In your copy of the data, omit the pictures and keep all else exactly as given.

:: Record extracts

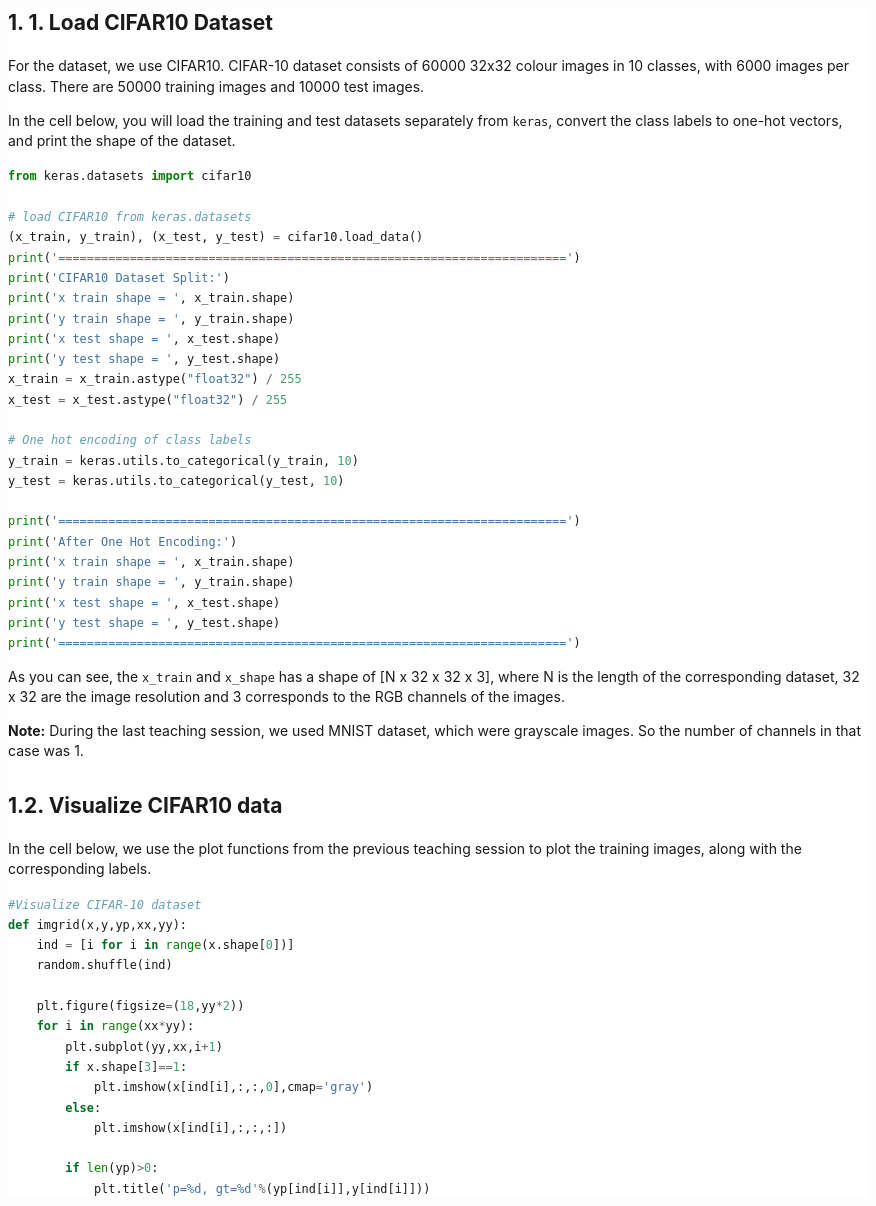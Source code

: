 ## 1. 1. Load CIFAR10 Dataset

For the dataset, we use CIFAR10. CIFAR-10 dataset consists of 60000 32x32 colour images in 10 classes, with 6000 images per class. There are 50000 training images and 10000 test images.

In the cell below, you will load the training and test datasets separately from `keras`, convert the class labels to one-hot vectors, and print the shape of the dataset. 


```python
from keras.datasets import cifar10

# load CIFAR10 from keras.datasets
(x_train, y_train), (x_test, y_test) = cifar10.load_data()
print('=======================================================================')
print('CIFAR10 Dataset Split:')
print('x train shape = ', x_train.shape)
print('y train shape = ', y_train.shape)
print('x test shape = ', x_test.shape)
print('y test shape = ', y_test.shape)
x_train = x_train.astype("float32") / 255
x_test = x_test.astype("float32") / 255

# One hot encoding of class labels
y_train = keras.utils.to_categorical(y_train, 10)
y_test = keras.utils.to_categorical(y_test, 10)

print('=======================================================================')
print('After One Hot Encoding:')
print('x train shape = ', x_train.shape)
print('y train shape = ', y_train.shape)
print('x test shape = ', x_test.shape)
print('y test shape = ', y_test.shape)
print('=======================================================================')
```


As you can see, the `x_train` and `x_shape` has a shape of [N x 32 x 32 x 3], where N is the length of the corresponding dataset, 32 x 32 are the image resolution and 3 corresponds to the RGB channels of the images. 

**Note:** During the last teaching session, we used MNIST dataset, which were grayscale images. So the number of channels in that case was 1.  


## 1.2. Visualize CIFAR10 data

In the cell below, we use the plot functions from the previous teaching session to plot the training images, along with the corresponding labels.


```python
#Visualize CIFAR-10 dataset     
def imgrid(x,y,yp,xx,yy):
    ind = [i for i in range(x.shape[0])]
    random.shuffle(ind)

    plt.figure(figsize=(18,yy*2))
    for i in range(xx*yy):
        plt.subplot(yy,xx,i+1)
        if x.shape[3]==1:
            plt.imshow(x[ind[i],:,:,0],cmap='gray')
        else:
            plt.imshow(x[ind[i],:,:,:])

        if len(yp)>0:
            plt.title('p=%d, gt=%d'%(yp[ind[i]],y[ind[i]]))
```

::::

Your solution -
Source code

: ## 1. 1. Load CIFAR10 Dataset

For the dataset, we use CIFAR10. CIFAR-10 dataset consists of 60000 32x32 colour images in 10 classes, with 6000 images per class. There are 50000 training images and 10000 test images.

In the cell below, you will load the training and test datasets separately from `keras`, convert the class labels to one-hot vectors, and print the shape of the dataset. 


```python
from keras.datasets import cifar10

# load CIFAR10 from keras.datasets
(x_train, y_train), (x_test, y_test) = cifar10.load_data()
print('=======================================================================')
print('CIFAR10 Dataset Split:')
print('x train shape = ', x_train.shape)
print('y train shape = ', y_train.shape)
print('x test shape = ', x_test.shape)
print('y test shape = ', y_test.shape)
x_train = x_train.astype("float32") / 255
x_test = x_test.astype("float32") / 255

# One hot encoding of class labels
y_train = keras.utils.to_categorical(y_train, 10)
y_test = keras.utils.to_categorical(y_test, 10)

print('=======================================================================')
print('After One Hot Encoding:')
print('x train shape = ', x_train.shape)
print('y train shape = ', y_train.shape)
print('x test shape = ', x_test.shape)
print('y test shape = ', y_test.shape)
print('=======================================================================')
```


As you can see, the `x_train` and `x_shape` has a shape of [N x 32 x 32 x 3], where N is the length of the corresponding dataset, 32 x 32 are the image resolution and 3 corresponds to the RGB channels of the images. 

**Note:** During the last teaching session, we used MNIST dataset, which were grayscale images. So the number of channels in that case was 1.  


## 1.2. Visualize CIFAR10 data

In the cell below, we use the plot functions from the previous teaching session to plot the training images, along with the corresponding labels.


```python
#Visualize CIFAR-10 dataset     
def imgrid(x,y,yp,xx,yy):
    ind = [i for i in range(x.shape[0])]
    random.shuffle(ind)

    plt.figure(figsize=(18,yy*2))
    for i in range(xx*yy):
        plt.subplot(yy,xx,i+1)
        if x.shape[3]==1:
            plt.imshow(x[ind[i],:,:,0],cmap='gray')
        else:
            plt.imshow(x[ind[i],:,:,:])

        if len(yp)>0:
            plt.title('p=%d, gt=%d'%(yp[ind[i]],y[ind[i]]))
```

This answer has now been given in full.